Continue East you'll find some Malcolm Gladwell, Harvey Penick, more Carl Sagan, Moneyball, Anthony Bourdain and Into the Wild. The Orchid Thief and The Heartless Stone are there too.

If a person has the inclination to put together a bookshelf, and you have the time to look it over, it will give you insights into their personality it would take months, if not years, to glean in conversation. Next time you are feeling nosy at someone's apartment, instead of looking through the pill cabinet, check out their bookshelf. It will tell you infinitely more about them.

I wish I had a blogshelf in my room. My bookshelf tells more of a history, while a blogshelf would represent a more current narrative. You'd see River Ave. Blues, the National Football Post, ShysterBall, Kissing Suzy Kolber and figure that I like the Yankees, football, intellectual baseball banter and that I'm an asshole. You might notice 538 and Floating Shawn and guess I voted for Obama. Schiff Happens would be kickin' it, along my most recent addition, HowFresh Eats. Those fellows can tell you about music, food and city living and do it right at my frequency.

Since there is no such thing as a blogshelf, and people don't usually look through each others RSS readers, all of those nuggets are lost to cyberspace.

Unfortunately, since I've started writing for this here site, I haven't even been tempted to crack a book. There's no time. At this point in my life, books are for vacations. My attention span is so frayed by RSS Feeds, Twitter, Google Analytics, Facebook, BitTorrent, and the other endless bounties of the internet that the commitment necessary to read a book is too daunting. I used to read books in the morning. Now, my Google Reader is overloaded and the first thing I do when I get up is reach for my iPhone and start chipping away at the unread posts.

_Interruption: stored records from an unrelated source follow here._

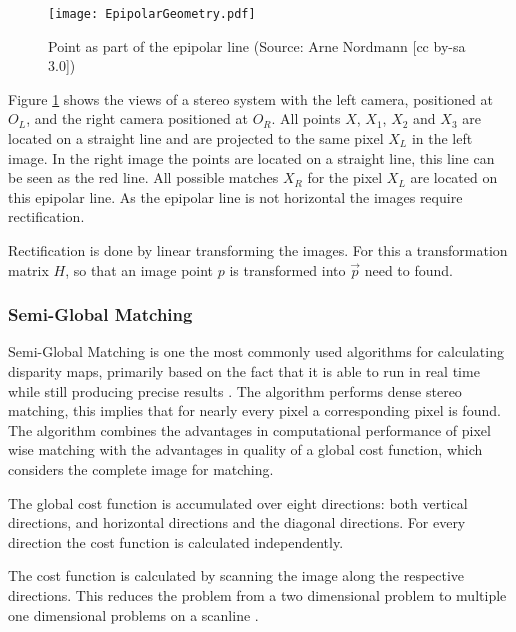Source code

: \begin{figure}[h!]
    \centering
    \texttt{[image: EpipolarGeometry.pdf]}
    \caption{Point as part of the epipolar line (Source: Arne Nordmann [cc by-sa 3.0])}
    \label{fig:theo:epipolarLine}
\end{figure}

Figure \ref{fig:theo:epipolarLine} shows the views of a stereo system with the left camera, positioned at $O_L$, and the right camera positioned at $O_R$. 
All points $X$, $X_1$, $X_2$ and $X_3$ are located on a straight line and are projected to the same pixel $X_L$ in the left image. 
In the right image the points are located on a straight line, this line can be seen as the red line. 
All possible matches $X_R$ for the pixel $X_L$ are located on this epipolar line.
As the epipolar line is not horizontal the images require rectification.

Rectification is done by linear transforming the images. For this a transformation matrix $H$, so that an image point $p$ is transformed into $\vec{p}$ need to found.

\subsubsection{Semi-Global Matching} \label{sec:theo:sgm}
Semi-Global Matching \cite{Hirsch05} \cite{sgm2} is one the most commonly used \cite{stereoHaw10} algorithms for calculating disparity maps, primarily based on the fact that it is able to run in real time  while still producing precise results \cite{middleburyStereo3}. 
The algorithm performs dense stereo matching, this implies that for nearly every pixel a corresponding pixel is found. 
The algorithm combines the advantages in computational performance of pixel wise matching with the advantages in quality of a global cost function, which considers the complete image for matching.

The global cost function is accumulated over eight directions: both vertical directions, and horizontal directions and the diagonal directions. For every direction the cost function is calculated independently.

The cost function is calculated by scanning the image along the respective directions. 
This reduces the problem from a two dimensional problem to multiple one dimensional problems on a scanline \cite{sgmHeidelberg}.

Eventually, it might be unrealistic to expect to someone to read 400 pages on a single subject. Why would they? With an endless supply of constantly updated mediums, from which you can select the exact ones that pertain to you, it seems grossly inefficient to spend the time it takes to read a book. As an author, to dedicate months if not years and hundreds of thousands of words to any one topic is so far over my head, it's laughable. However, if you add up all the stuff I've written in this space since Christmas day, I'm guessing it would come pretty close to the length of a book.

But blogs are considered disposable. You coast through a post and it gets marked as read, never to been seen again, unless you so desire. Somehow, we pay $15 for a book, but a blog, which is by your side day in and day out, is considered worthless, monetarily. The argument has been made that since you don't read newspapers or blog posts more than once, you can't charge for them. How many magazine articles have you read more than once? People still pay for then AND they have ads in them.

Charging per post could never work, but blogs have to provide some value. Some are entertaining, some are educational, some funny, others analytical, most are current. Just because people are willing to provide them at no cost doesn't mean that they have no value.

What if blogs charged for their RSS feeds? Would it be worth $1 a month to me to not have to go to a site and check for updates? If you think time is money, then the answer is decidedly "Yes". I constantly hear people talking about the untapped taxable resource that marijuana represents, but it's not like the alcohol industry is dying out. With the foundation of the print media crumbling under our feet, I don't hear nearly enough people proposing ways to monetize the amazing amount of content being written out there on the Long Tail.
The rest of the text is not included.